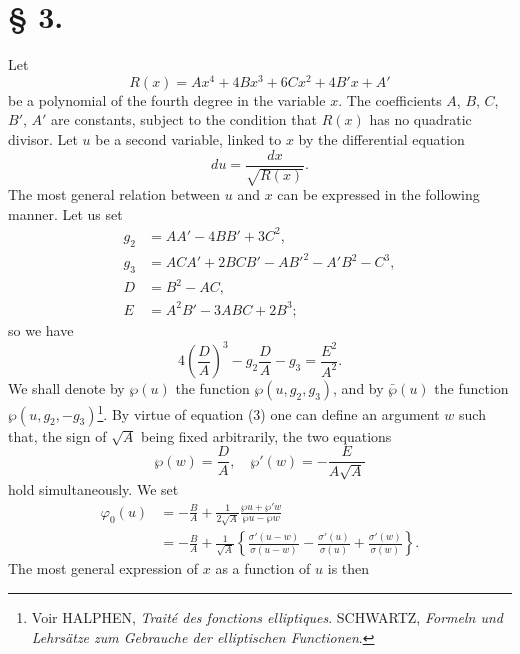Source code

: \documentclass{article}
\begin{document}
\section*{§ 3.}
\setcounter{equation}{0}

Let
\[
R(x) = Ax^4 + 4Bx^3 + 6Cx^2 + 4B'x + A'
\]
be a polynomial of the fourth degree in the variable $x$. The coefficients $A$, $B$, $C$, $B'$, $A'$ are constants, subject to the condition that $R(x)$ has no quadratic divisor. Let $u$ be a second variable, linked to $x$ by the differential equation
\begin{equation}
{du} = \frac{dx}{\sqrt{R(x)}}.
\end{equation}
The most general relation between $u$ and $x$ can be expressed in the following manner.
Let us set
\begin{equation}
\begin{aligned}
g_2 &= AA' - 4BB' + 3C^2, \\
g_3 &= ACA' + 2BCB' - AB'^2 - A'B^2 - C^3, \\
D &= B^2 - AC, \\
E &= A^2B' - 3ABC + 2B^3;
\end{aligned}
\end{equation}
so we have
\begin{equation}
4\left(\frac{D}{A}\right)^3 - g_2\frac{D}{A} - g_3 = \frac{E^2}{A^2}.
\end{equation}
We shall denote by $\wp(u)$ the function $\wp(u, g_2, g_3)$, and by $\bar{\wp}(u)$ the function $\wp(u, g_2, -g_3)$\footnote{Voir HALPHEN, \textit{Traité des fonctions elliptiques}. SCHWARTZ, \textit{Formeln und Lehrsätze zum Gebrauche der elliptischen Functionen}.}. By virtue of equation (3) one can define an argument $w$ such that, the sign of $\sqrt{A}$ being fixed arbitrarily, the two equations
\begin{equation}
\wp(w) = \frac{D}{A}, \quad \wp'(w) = -\frac{E}{A\sqrt{A}}
\end{equation}
hold simultaneously. We set
\begin{equation}
\begin{aligned}
\varphi_0(u) &= -\frac{B}{A} + \frac{1}{2\sqrt{A}}\frac{\wp u + \wp'w}{\wp u - \wp w} \\
&= -\frac{B}{A} + \frac{1}{\sqrt{A}}\left\{\frac{\sigma'(u - w)}{\sigma(u - w)} - \frac{\sigma'(u)}{\sigma(u)} + \frac{\sigma'(w)}{\sigma(w)}\right\}.
\end{aligned}
\end{equation}
The most general expression of $x$ as a function of $u$ is then
\end{document}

WORK INSTRUCTIONS:
What is needed is an exact reproduction of the data, pictures excluded.

SOLUTION:
Source code

: \documentclass{article}
\begin{document}
\section*{§ 3.}
\setcounter{equation}{0}

Let
\[
R(x) = Ax^4 + 4Bx^3 + 6Cx^2 + 4B'x + A'
\]
be a polynomial of the fourth degree in the variable $x$. The coefficients $A$, $B$, $C$, $B'$, $A'$ are constants, subject to the condition that $R(x)$ has no quadratic divisor. Let $u$ be a second variable, linked to $x$ by the differential equation
\begin{equation}
{du} = \frac{dx}{\sqrt{R(x)}}.
\end{equation}
The most general relation between $u$ and $x$ can be expressed in the following manner.
Let us set
\begin{equation}
\begin{aligned}
g_2 &= AA' - 4BB' + 3C^2, \\
g_3 &= ACA' + 2BCB' - AB'^2 - A'B^2 - C^3, \\
D &= B^2 - AC, \\
E &= A^2B' - 3ABC + 2B^3;
\end{aligned}
\end{equation}
so we have
\begin{equation}
4\left(\frac{D}{A}\right)^3 - g_2\frac{D}{A} - g_3 = \frac{E^2}{A^2}.
\end{equation}
We shall denote by $\wp(u)$ the function $\wp(u, g_2, g_3)$, and by $\bar{\wp}(u)$ the function $\wp(u, g_2, -g_3)$\footnote{Voir HALPHEN, \textit{Traité des fonctions elliptiques}. SCHWARTZ, \textit{Formeln und Lehrsätze zum Gebrauche der elliptischen Functionen}.}. By virtue of equation (3) one can define an argument $w$ such that, the sign of $\sqrt{A}$ being fixed arbitrarily, the two equations
\begin{equation}
\wp(w) = \frac{D}{A}, \quad \wp'(w) = -\frac{E}{A\sqrt{A}}
\end{equation}
hold simultaneously. We set
\begin{equation}
\begin{aligned}
\varphi_0(u) &= -\frac{B}{A} + \frac{1}{2\sqrt{A}}\frac{\wp u + \wp'w}{\wp u - \wp w} \\
&= -\frac{B}{A} + \frac{1}{\sqrt{A}}\left\{\frac{\sigma'(u - w)}{\sigma(u - w)} - \frac{\sigma'(u)}{\sigma(u)} + \frac{\sigma'(w)}{\sigma(w)}\right\}.
\end{aligned}
\end{equation}
The most general expression of $x$ as a function of $u$ is then
\end{document}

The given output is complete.